_Assigned task:_ In the records, each line holding "Configuration" must be reported.

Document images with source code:

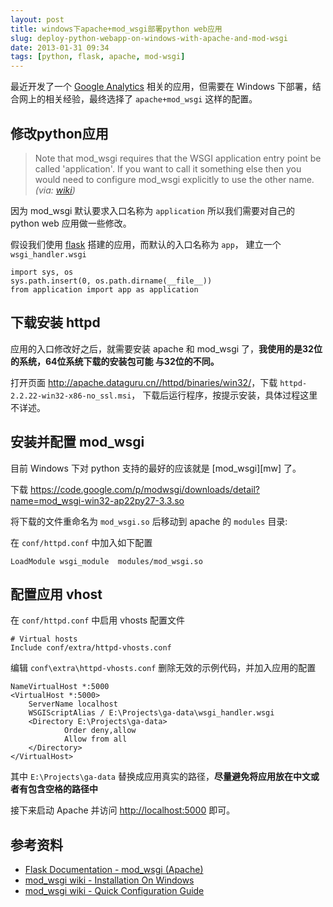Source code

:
 ```yaml
---
layout: post
title: windows下apache+mod_wsgi部署python web应用
slug: deploy-python-webapp-on-windows-with-apache-and-mod-wsgi
date: 2013-01-31 09:34
tags: [python, flask, apache, mod-wsgi]
---
```


最近开发了一个 [Google Analytics][ga] 相关的应用，但需要在 Windows 下部署，结合网上的相关经验，最终选择了 
``apache+mod_wsgi`` 这样的配置。

## 修改python应用 

> Note that mod\_wsgi requires that the WSGI application entry point be called 'application'. If you want 
> to call it something else then you would need to configure mod\_wsgi explicitly to use the other name.  
> *(via: [wiki][mqc])*

因为 mod\_wsgi 默认要求入口名称为 ``application`` 所以我们需要对自己的 python web 应用做一些修改。

假设我们使用 [flask][flask] 搭建的应用，而默认的入口名称为 ``app``， 建立一个 ``wsgi_handler.wsgi``

    import sys, os
    sys.path.insert(0, os.path.dirname(__file__)) 
    from application import app as application

## 下载安装 httpd

应用的入口修改好之后，就需要安装 apache 和 mod\_wsgi 了，**我使用的是32位的系统，64位系统下载的安装包可能
与32位的不同。**

打开页面 <http://apache.dataguru.cn//httpd/binaries/win32/>，下载 ``httpd-2.2.22-win32-x86-no_ssl.msi``，
下载后运行程序，按提示安装，具体过程这里不详述。

## 安装并配置 mod\_wsgi

目前 Windows 下对 python 支持的最好的应该就是 [mod\_wsgi][mw] 了。

下载 <https://code.google.com/p/modwsgi/downloads/detail?name=mod_wsgi-win32-ap22py27-3.3.so>

将下载的文件重命名为 ``mod_wsgi.so`` 后移动到 apache 的 ``modules`` 目录:

在 ``conf/httpd.conf`` 中加入如下配置 

    LoadModule wsgi_module  modules/mod_wsgi.so

## 配置应用 vhost

在 ``conf/httpd.conf`` 中启用 vhosts 配置文件

    # Virtual hosts
    Include conf/extra/httpd-vhosts.conf

编辑 ``conf\extra\httpd-vhosts.conf`` 删除无效的示例代码，并加入应用的配置 

    NameVirtualHost *:5000
    <VirtualHost *:5000>
        ServerName localhost 
        WSGIScriptAlias / E:\Projects\ga-data\wsgi_handler.wsgi
        <Directory E:\Projects\ga-data>
                Order deny,allow
                Allow from all
        </Directory>
    </VirtualHost>

其中 ``E:\Projects\ga-data`` 替换成应用真实的路径，**尽量避免将应用放在中文或者有包含空格的路径中**

接下来启动 Apache 并访问 <http://localhost:5000> 即可。

## 参考资料

 * [Flask Documentation - mod\_wsgi (Apache)](http://flask.pocoo.org/docs/deploying/mod_wsgi/)
 * [mod\_wsgi wiki - Installation On Windows](https://code.google.com/p/modwsgi/wiki/InstallationOnWindows)
 * [mod\_wsgi wiki - Quick Configuration Guide](https://code.google.com/p/modwsgi/wiki/QuickConfigurationGuide)


[ga]: http://www.google.com/analytics/
[mqc]: https://code.google.com/p/modwsgi/wiki/QuickConfigurationGuide "Quick Configuration Guide"
[flask]: flask.pocoo.org
[nw]: https://code.google.com/p/modwsgi/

_Answer:_
 * [mod\_wsgi wiki - Quick Configuration Guide](https://code.google.com/p/modwsgi/wiki/QuickConfigurationGuide)
[mqc]: https://code.google.com/p/modwsgi/wiki/QuickConfigurationGuide "Quick Configuration Guide"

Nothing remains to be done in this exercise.